(Beginning of Dataset)
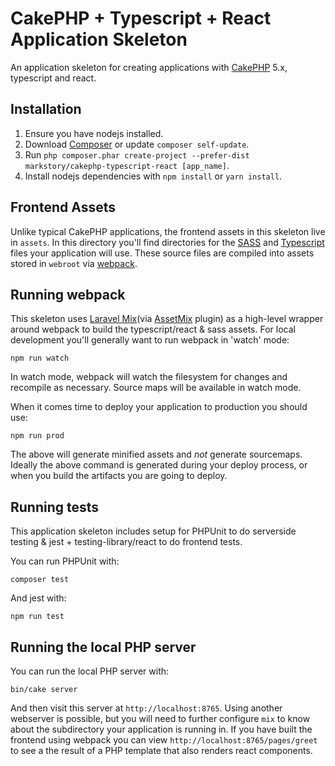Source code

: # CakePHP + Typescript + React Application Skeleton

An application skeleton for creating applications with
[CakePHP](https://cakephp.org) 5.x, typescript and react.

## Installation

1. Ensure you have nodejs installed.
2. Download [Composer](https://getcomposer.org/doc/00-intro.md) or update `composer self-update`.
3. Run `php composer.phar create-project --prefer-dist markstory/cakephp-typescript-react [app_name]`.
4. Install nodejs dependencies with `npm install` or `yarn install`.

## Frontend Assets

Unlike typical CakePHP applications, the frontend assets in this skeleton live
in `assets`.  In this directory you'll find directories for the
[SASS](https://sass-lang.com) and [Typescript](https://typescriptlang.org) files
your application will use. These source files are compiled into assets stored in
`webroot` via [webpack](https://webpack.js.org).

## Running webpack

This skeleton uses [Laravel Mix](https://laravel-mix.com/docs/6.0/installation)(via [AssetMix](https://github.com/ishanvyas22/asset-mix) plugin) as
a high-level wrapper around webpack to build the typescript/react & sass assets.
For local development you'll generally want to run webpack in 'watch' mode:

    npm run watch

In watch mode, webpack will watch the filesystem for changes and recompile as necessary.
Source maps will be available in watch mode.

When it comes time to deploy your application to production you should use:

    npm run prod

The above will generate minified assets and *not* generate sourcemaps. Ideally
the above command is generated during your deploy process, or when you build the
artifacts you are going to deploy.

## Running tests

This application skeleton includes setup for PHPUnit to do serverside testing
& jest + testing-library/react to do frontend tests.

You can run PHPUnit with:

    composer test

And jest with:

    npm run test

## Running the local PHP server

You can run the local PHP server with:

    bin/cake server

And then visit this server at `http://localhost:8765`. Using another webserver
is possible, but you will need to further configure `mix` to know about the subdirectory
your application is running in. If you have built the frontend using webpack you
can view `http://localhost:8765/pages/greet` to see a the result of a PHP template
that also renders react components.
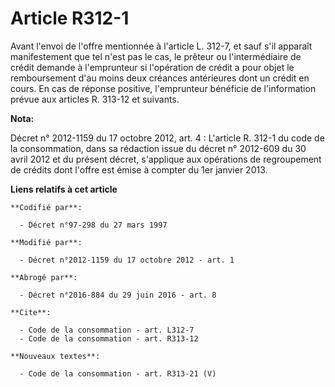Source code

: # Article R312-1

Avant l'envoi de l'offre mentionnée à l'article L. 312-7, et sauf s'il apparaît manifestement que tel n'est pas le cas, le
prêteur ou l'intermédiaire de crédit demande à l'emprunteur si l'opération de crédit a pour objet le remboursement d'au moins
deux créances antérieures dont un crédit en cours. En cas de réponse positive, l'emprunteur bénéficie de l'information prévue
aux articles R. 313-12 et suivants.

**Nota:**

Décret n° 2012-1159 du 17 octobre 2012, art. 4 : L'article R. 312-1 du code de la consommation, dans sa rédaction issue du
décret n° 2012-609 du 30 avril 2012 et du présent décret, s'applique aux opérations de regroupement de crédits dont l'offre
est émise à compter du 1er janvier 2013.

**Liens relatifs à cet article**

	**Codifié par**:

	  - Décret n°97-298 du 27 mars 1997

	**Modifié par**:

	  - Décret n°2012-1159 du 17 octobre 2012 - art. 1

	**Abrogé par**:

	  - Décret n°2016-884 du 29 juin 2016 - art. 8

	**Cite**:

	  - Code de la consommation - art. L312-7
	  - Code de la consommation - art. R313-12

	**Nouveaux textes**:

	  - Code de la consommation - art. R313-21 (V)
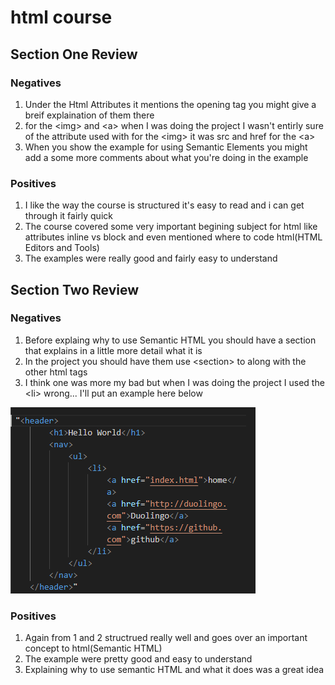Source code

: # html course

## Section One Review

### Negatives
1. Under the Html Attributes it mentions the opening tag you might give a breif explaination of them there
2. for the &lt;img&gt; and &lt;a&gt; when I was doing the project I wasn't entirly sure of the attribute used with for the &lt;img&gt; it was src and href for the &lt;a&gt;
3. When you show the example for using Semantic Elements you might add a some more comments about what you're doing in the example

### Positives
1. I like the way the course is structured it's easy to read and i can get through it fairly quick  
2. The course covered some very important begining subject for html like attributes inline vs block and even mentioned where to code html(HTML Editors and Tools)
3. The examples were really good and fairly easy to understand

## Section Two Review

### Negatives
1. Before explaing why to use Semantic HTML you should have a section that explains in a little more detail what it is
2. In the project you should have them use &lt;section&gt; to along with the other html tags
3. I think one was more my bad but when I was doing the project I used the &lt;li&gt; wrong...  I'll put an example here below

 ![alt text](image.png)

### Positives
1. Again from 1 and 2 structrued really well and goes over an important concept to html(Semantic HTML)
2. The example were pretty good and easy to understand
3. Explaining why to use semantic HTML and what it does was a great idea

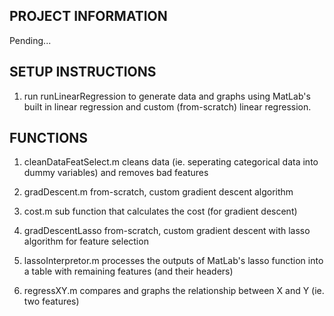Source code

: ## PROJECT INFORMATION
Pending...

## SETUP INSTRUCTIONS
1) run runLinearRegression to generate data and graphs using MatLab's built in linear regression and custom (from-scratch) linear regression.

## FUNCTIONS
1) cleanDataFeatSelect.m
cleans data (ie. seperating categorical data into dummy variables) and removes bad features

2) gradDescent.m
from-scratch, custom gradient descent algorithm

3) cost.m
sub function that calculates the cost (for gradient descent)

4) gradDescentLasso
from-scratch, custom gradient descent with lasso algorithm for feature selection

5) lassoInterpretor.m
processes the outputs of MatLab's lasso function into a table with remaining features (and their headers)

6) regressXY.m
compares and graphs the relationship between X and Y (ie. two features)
(End of Dataset)
• _Your goal_
The answer must be every line of the data that holds the word "jest".

• _Solution to this task_
& jest + testing-library/react to do frontend tests.
And jest with:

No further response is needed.